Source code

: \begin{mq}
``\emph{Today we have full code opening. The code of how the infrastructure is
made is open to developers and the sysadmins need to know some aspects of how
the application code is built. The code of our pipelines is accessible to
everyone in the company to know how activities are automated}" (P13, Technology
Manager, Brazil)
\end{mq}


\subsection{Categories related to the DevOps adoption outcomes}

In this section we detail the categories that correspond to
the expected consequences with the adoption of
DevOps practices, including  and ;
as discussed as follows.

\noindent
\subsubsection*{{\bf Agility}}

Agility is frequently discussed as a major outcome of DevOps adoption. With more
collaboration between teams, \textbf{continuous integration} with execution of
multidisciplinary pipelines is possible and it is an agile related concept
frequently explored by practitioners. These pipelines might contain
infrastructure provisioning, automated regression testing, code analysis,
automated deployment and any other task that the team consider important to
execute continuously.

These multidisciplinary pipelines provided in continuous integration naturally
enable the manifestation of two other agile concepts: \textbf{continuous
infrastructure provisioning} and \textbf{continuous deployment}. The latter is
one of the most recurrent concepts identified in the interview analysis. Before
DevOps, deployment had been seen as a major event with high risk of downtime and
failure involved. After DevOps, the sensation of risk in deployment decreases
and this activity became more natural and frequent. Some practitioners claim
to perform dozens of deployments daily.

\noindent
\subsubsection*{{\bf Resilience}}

● WHAT YOU HAVE TO DO
Begin with the line that contains "with execution of" and print each line exactly until the data ends, including the last line.

● FINISHED TASK
collaboration between teams, \textbf{continuous integration} with execution of
multidisciplinary pipelines is possible and it is an agile related concept
frequently explored by practitioners. These pipelines might contain
infrastructure provisioning, automated regression testing, code analysis,
automated deployment and any other task that the team consider important to
execute continuously.

These multidisciplinary pipelines provided in continuous integration naturally
enable the manifestation of two other agile concepts: \textbf{continuous
infrastructure provisioning} and \textbf{continuous deployment}. The latter is
one of the most recurrent concepts identified in the interview analysis. Before
DevOps, deployment had been seen as a major event with high risk of downtime and
failure involved. After DevOps, the sensation of risk in deployment decreases
and this activity became more natural and frequent. Some practitioners claim
to perform dozens of deployments daily.

\noindent
\subsubsection*{{\bf Resilience}}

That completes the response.